[Stored entries]

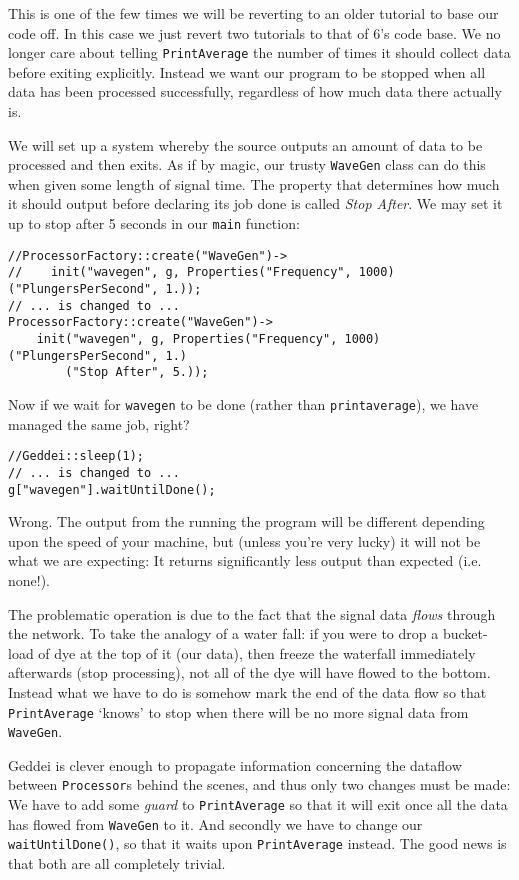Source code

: This is one of the few times we will be reverting to an older tutorial to base our code off. In this case we just revert two tutorials to that of 6's code base. We no longer care about telling \texttt{PrintAverage} the number of times it should collect data before exiting explicitly. Instead we want our program to be stopped when all data has been processed successfully, regardless of how much data there actually is.

We will set up a system whereby the source outputs an amount of data to be processed and then exits. As if by magic, our trusty \texttt{WaveGen} class can do this when given some length of signal time. The property that determines how much it should output before declaring its job done is called \textit{Stop After}. We may set it up to stop after 5 seconds in our \texttt{main} function:

\begin{verbatim}
//ProcessorFactory::create("WaveGen")->
//    init("wavegen", g, Properties("Frequency", 1000)("PlungersPerSecond", 1.));
// ... is changed to ...
ProcessorFactory::create("WaveGen")->
    init("wavegen", g, Properties("Frequency", 1000)("PlungersPerSecond", 1.)
        ("Stop After", 5.));
\end{verbatim}

Now if we wait for \texttt{wavegen} to be done (rather than \texttt{printaverage}), we have managed the same job, right?

\begin{verbatim}
//Geddei::sleep(1);
// ... is changed to ...
g["wavegen"].waitUntilDone();
\end{verbatim}

Wrong. The output from the running the program will be different depending upon the speed of your machine, but (unless you're very lucky) it will not be what we are expecting: It returns significantly less output than expected (i.e. none!).

The problematic operation is due to the fact that the signal data \textit{flows} through the network. To take the analogy of a water fall: if you were to drop a bucket-load of dye at the top of it (our data), then freeze the waterfall immediately afterwards (stop processing), not all of the dye will have flowed to the bottom. Instead what we have to do is somehow mark the end of the data flow so that \texttt{PrintAverage} `knows' to stop when there will be no more signal data from \texttt{WaveGen}.

Geddei is clever enough to propagate information concerning the dataflow between \texttt{Processor}s behind the scenes, and thus only two changes must be made: We have to add some \textit{guard} to \texttt{PrintAverage} so that it will exit once all the data has flowed from \texttt{WaveGen} to it. And secondly we have to change our \texttt{waitUntilDone()}, so that it waits upon \texttt{PrintAverage} instead. The good news is that both are all completely trivial.

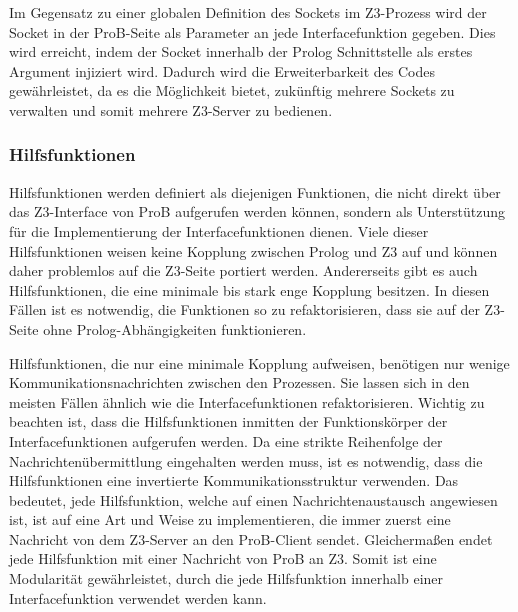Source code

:Im Gegensatz zu einer globalen Definition des Sockets im Z3-Prozess wird der Socket in der ProB-Seite als Parameter an jede Interfacefunktion gegeben.
Dies wird erreicht, indem der Socket innerhalb der Prolog Schnittstelle als erstes Argument injiziert wird.
Dadurch wird die Erweiterbarkeit des Codes gewährleistet, da es die Möglichkeit bietet, zukünftig mehrere Sockets zu verwalten und somit mehrere Z3-Server zu bedienen.

\subsubsection{Hilfsfunktionen}
\label{subsec:helper-functions}

Hilfsfunktionen werden definiert als diejenigen Funktionen, die nicht direkt über das Z3-Interface von ProB aufgerufen werden können,
sondern als Unterstützung für die Implementierung der Interfacefunktionen dienen.
Viele dieser Hilfsfunktionen weisen keine Kopplung zwischen Prolog und Z3 auf und können daher problemlos auf die Z3-Seite portiert werden.
Andererseits gibt es auch Hilfsfunktionen, die eine minimale bis stark enge Kopplung besitzen.
In diesen Fällen ist es notwendig, die Funktionen so zu refaktorisieren, dass sie auf der Z3-Seite ohne Prolog-Abhängigkeiten funktionieren.

Hilfsfunktionen, die nur eine minimale Kopplung aufweisen, benötigen nur wenige Kommunikationsnachrichten zwischen den Prozessen.
Sie lassen sich in den meisten Fällen ähnlich wie die Interfacefunktionen refaktorisieren.
Wichtig zu beachten ist, dass die Hilfsfunktionen inmitten der Funktionskörper der Interfacefunktionen aufgerufen werden.
Da eine strikte Reihenfolge der Nachrichtenübermittlung eingehalten werden muss, ist es notwendig, dass die Hilfsfunktionen
eine invertierte Kommunikationsstruktur verwenden.
Das bedeutet, jede Hilfsfunktion, welche auf einen Nachrichtenaustausch angewiesen ist, ist auf eine Art und Weise zu implementieren,
die immer zuerst eine Nachricht von dem Z3-Server an den ProB-Client sendet.
Gleichermaßen endet jede Hilfsfunktion mit einer Nachricht von ProB an Z3.
Somit ist eine Modularität gewährleistet, durch die jede Hilfsfunktion innerhalb einer Interfacefunktion verwendet werden kann.


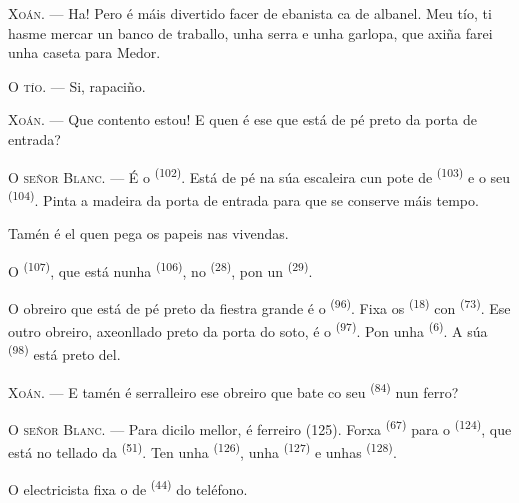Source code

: \textsc{Xoán}. --- Ha! Pero é máis divertido facer de ebanista ca de albanel. Meu tío, ti
hasme mercar un banco de traballo, unha serra e unha garlopa, que axiña farei unha caseta para
Medor.

\textsc{O tío}. --- Si, rapaciño.

\textsc{Xoán}. --- Que contento estou! E quen é ese que está de pé preto da porta de entrada?

\VUsaut{3.0mm}
\VUsaut{3.0mm}

\textsc{O señor Blanc}. --- É o  \textsuperscript{(102)}. Está de pé na súa
escaleira cun pote de  \textsuperscript{(103)} e o seu
 \textsuperscript{(104)}. Pinta a madeira da porta de entrada para que
se conserve máis tempo.

Tamén é el quen pega os papeis nas vivendas.

O  \textsuperscript{(107)}, que está nunha 
\textsuperscript{(106)}, no  \textsuperscript{(28)}, pon un
 \textsuperscript{(29)}.

O obreiro que está de pé preto da fiestra grande é o  \textsuperscript{(96)}.
Fixa os  \textsuperscript{(18)} con
 \textsuperscript{(73)}. Ese outro obreiro, axeonllado preto da porta
do soto, é o  \textsuperscript{(97)}. Pon unha
 \textsuperscript{(6)}. A súa 
\textsuperscript{(98)} está preto del.

\textsc{Xoán}. --- E tamén é serralleiro ese obreiro que bate co seu
 \textsuperscript{(84)} nun ferro?

\textsc{O señor Blanc}. --- Para dicilo mellor, é ferreiro (125). Forxa
 \textsuperscript{(67)} para o 
\textsuperscript{(124)}, que está no tellado da  \textsuperscript{(51)}. Ten
unha  \textsuperscript{(126)}, unha
 \textsuperscript{(127)} e unhas 
\textsuperscript{(128)}.

O electricista fixa o  de  \textsuperscript{(44)} do teléfono.

\VUsaut{3.0mm}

> _What the exercise asks_:
Filter the preceding entries down to the lines with "einer".

> _Reply_:
:Im Gegensatz zu einer globalen Definition des Sockets im Z3-Prozess wird der Socket in der ProB-Seite als Parameter an jede Interfacefunktion gegeben.
Gleichermaßen endet jede Hilfsfunktion mit einer Nachricht von ProB an Z3.
Somit ist eine Modularität gewährleistet, durch die jede Hilfsfunktion innerhalb einer Interfacefunktion verwendet werden kann.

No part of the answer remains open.